Daniel Hauben
From Wikipedia, the free encyclopedia
Daniel Hauben is an American painter who grew up in the Bronx and has received critical acclaim for his paintings and murals.
From his website:
Born and raised in the Bronx, Daniel Hauben is acclaimed as the borough’s most versatile and prolific painter. Working in both oil paint and chalk pastel, he has spent 25 years capturing the life of the Bronx on canvas or paper, setting up his easel en plein air on street corners and overpasses, under elevated subway trains or in playgrounds. “I’m a landscape painter,” he says. “It just so happens that the landscape I paint is most often the Bronx.”

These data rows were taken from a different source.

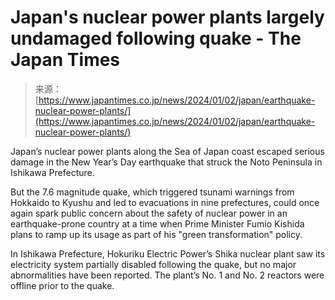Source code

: <!--yml
category: 未分类
date: 2024-05-27 14:36:12
-->

# Japan's nuclear power plants largely undamaged following quake - The Japan Times

> 来源：[https://www.japantimes.co.jp/news/2024/01/02/japan/earthquake-nuclear-power-plants/](https://www.japantimes.co.jp/news/2024/01/02/japan/earthquake-nuclear-power-plants/)

Japan’s nuclear power plants along the Sea of Japan coast escaped serious damage in the New Year’s Day earthquake that struck the Noto Peninsula in Ishikawa Prefecture.

But the 7.6 magnitude quake, which triggered tsunami warnings from Hokkaido to Kyushu and led to evacuations in nine prefectures, could once again spark public concern about the safety of nuclear power in an earthquake-prone country at a time when Prime Minister Fumio Kishida plans to ramp up its usage as part of his "green transformation" policy.

In Ishikawa Prefecture, Hokuriku Electric Power’s Shika nuclear plant saw its electricity system partially disabled following the quake, but no major abnormalities have been reported. The plant’s No. 1 and No. 2 reactors were offline prior to the quake.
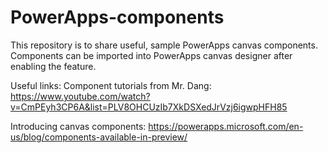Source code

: # PowerApps-components
This repository is to share useful, sample PowerApps canvas components.
Components can be imported into PowerApps canvas designer after enabling the feature.  

Useful links:
Component tutorials from Mr. Dang: https://www.youtube.com/watch?v=CmPEyh3CP6A&list=PLV8OHCUzIb7XkDSXedJrVzj6igwpHFH85

Introducing canvas components: https://powerapps.microsoft.com/en-us/blog/components-available-in-preview/
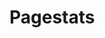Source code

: <script lang="ts">
  import PageViews from '$src/components/PageViews.svelte'

  import type { PageData } from './$types';
  
  export let data: PageData;
</script>

# Pagestats

<PageViews data={data.pageviews} />
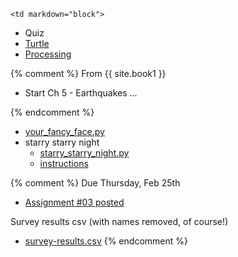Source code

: 	<td markdown="block">
* Quiz
* [Turtle](slides/07/turtle.html) 
* [Processing](slides/07/processing.html) 
</td>
{% comment %}
	<td markdown="block">
From {{ site.book1 }}

* Start Ch 5 - Earthquakes ...
</td>
{% endcomment %}
	<td markdown="block">

* [your_fancy_face.py](assignments/hw07/your_fancy_face.py) 
* starry starry night
    * [starry_starry_night.py](assignments/hw07/starry_starry_night.py) 
    * [instructions](assignments/hw07.html) 


{% comment %}
Due Thursday, Feb 25th 

* [Assignment #03 posted](assignments/hw03.html)

Survey results csv (with names removed, of course!)

* [survey-results.csv](resources/txt/survey-results.csv)
{% endcomment %}
</td>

His work captures the play of light and shadow in the urban environment: the patterns cast on the street by the elevated train trestles, the windows of apartment buildings gilded at sunset, the sharp white heat of a sidewalk in high summer, or the deeply shadowed canyons between tall buildings in late autumn afternoons.
An avid traveler, Hauben has journeyed far afield, carrying his painting supplies and easel with him. “There is no better way to learn about a new place than to set up your easel on a corner and paint the life that revolves around you,” he says. Hauben has painted in Spain, Italy, Germany, Denmark, Austria, Hungary, France, Southern India and Costa Rica, as well as New York, Connecticut, Massachusetts, Virginia and California.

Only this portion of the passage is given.